[[ RECORDS, beginning ]]

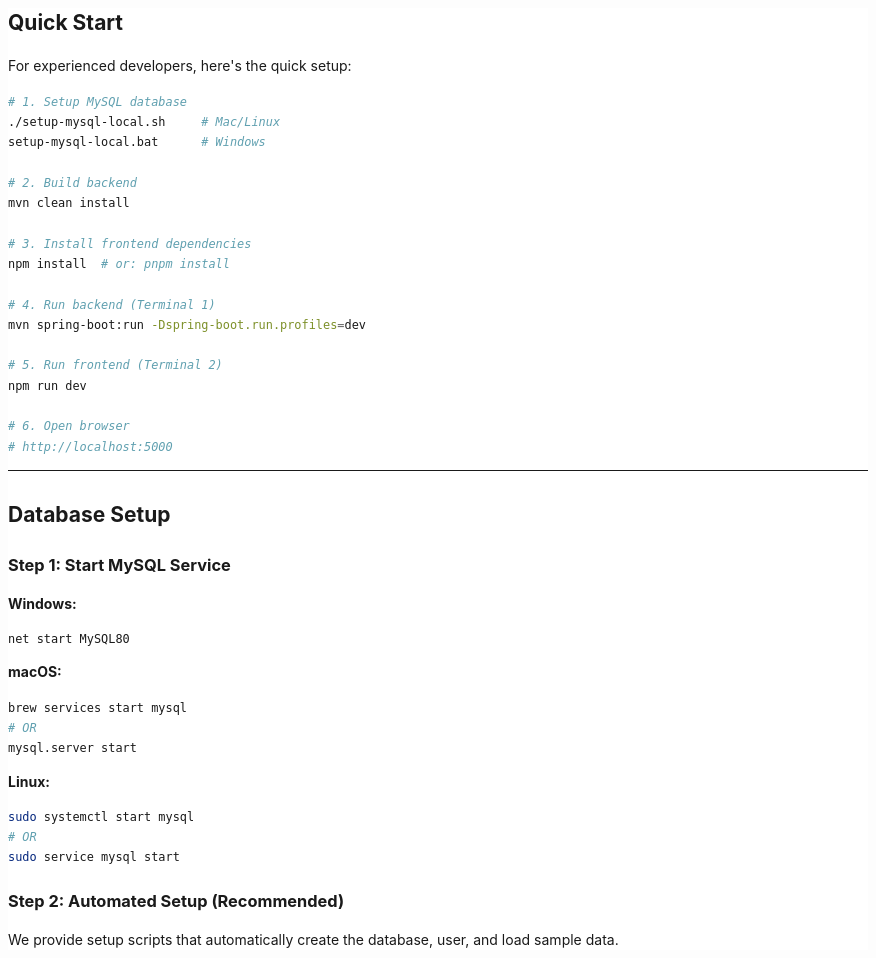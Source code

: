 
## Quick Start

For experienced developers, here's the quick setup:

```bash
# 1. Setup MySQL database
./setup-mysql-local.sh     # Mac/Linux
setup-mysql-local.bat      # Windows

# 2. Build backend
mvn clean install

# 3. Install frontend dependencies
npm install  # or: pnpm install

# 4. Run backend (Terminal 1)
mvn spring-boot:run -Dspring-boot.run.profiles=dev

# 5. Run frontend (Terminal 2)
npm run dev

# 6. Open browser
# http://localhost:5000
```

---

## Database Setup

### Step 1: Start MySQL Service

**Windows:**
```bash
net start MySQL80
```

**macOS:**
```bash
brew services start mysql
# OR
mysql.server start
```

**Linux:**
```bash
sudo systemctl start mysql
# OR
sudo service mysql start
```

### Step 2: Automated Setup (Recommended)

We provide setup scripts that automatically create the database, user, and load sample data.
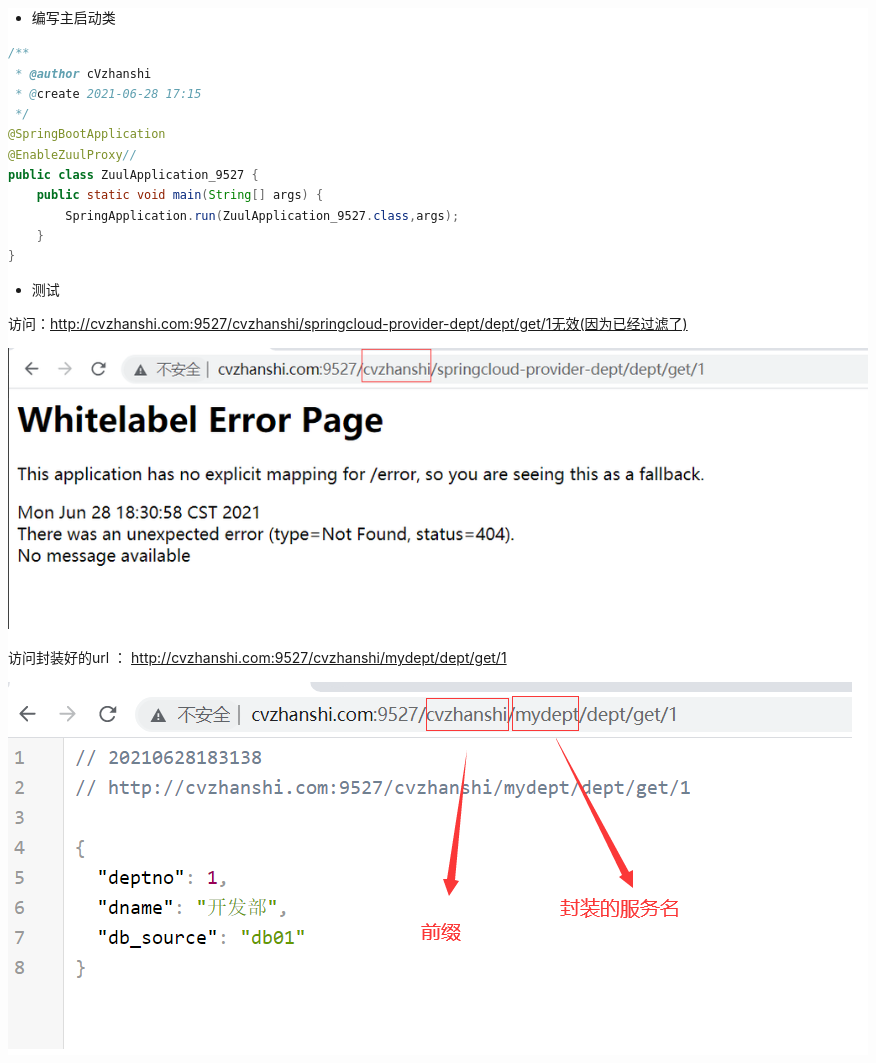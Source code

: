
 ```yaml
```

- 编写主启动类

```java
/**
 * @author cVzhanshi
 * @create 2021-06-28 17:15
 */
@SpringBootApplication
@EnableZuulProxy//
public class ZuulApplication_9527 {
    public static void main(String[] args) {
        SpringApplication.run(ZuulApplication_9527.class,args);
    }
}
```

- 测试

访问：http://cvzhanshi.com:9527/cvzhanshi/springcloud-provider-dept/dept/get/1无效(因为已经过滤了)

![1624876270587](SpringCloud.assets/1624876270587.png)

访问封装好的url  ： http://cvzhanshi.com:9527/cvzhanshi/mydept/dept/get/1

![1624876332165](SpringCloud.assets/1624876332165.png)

[[ RECORDS, end ]]

— TASK PROMPT —
The whole listing above, word for word: repeat it with the pictures excluded.

— WRITTEN SOLUTION —
Source code

: 
## Quick Start

For experienced developers, here's the quick setup:

```bash
# 1. Setup MySQL database
./setup-mysql-local.sh     # Mac/Linux
setup-mysql-local.bat      # Windows

# 2. Build backend
mvn clean install

# 3. Install frontend dependencies
npm install  # or: pnpm install

# 4. Run backend (Terminal 1)
mvn spring-boot:run -Dspring-boot.run.profiles=dev

# 5. Run frontend (Terminal 2)
npm run dev

# 6. Open browser
# http://localhost:5000
```

---

## Database Setup

### Step 1: Start MySQL Service

**Windows:**
```bash
net start MySQL80
```

**macOS:**
```bash
brew services start mysql
# OR
mysql.server start
```

**Linux:**
```bash
sudo systemctl start mysql
# OR
sudo service mysql start
```

### Step 2: Automated Setup (Recommended)

We provide setup scripts that automatically create the database, user, and load sample data.
Source code

:
 ```yaml
```

- 编写主启动类

```java
/**
 * @author cVzhanshi
 * @create 2021-06-28 17:15
 */
@SpringBootApplication
@EnableZuulProxy//
public class ZuulApplication_9527 {
    public static void main(String[] args) {
        SpringApplication.run(ZuulApplication_9527.class,args);
    }
}
```

- 测试

访问：http://cvzhanshi.com:9527/cvzhanshi/springcloud-provider-dept/dept/get/1无效(因为已经过滤了)

![1624876270587](SpringCloud.assets/1624876270587.png)

访问封装好的url  ： http://cvzhanshi.com:9527/cvzhanshi/mydept/dept/get/1

![1624876332165](SpringCloud.assets/1624876332165.png)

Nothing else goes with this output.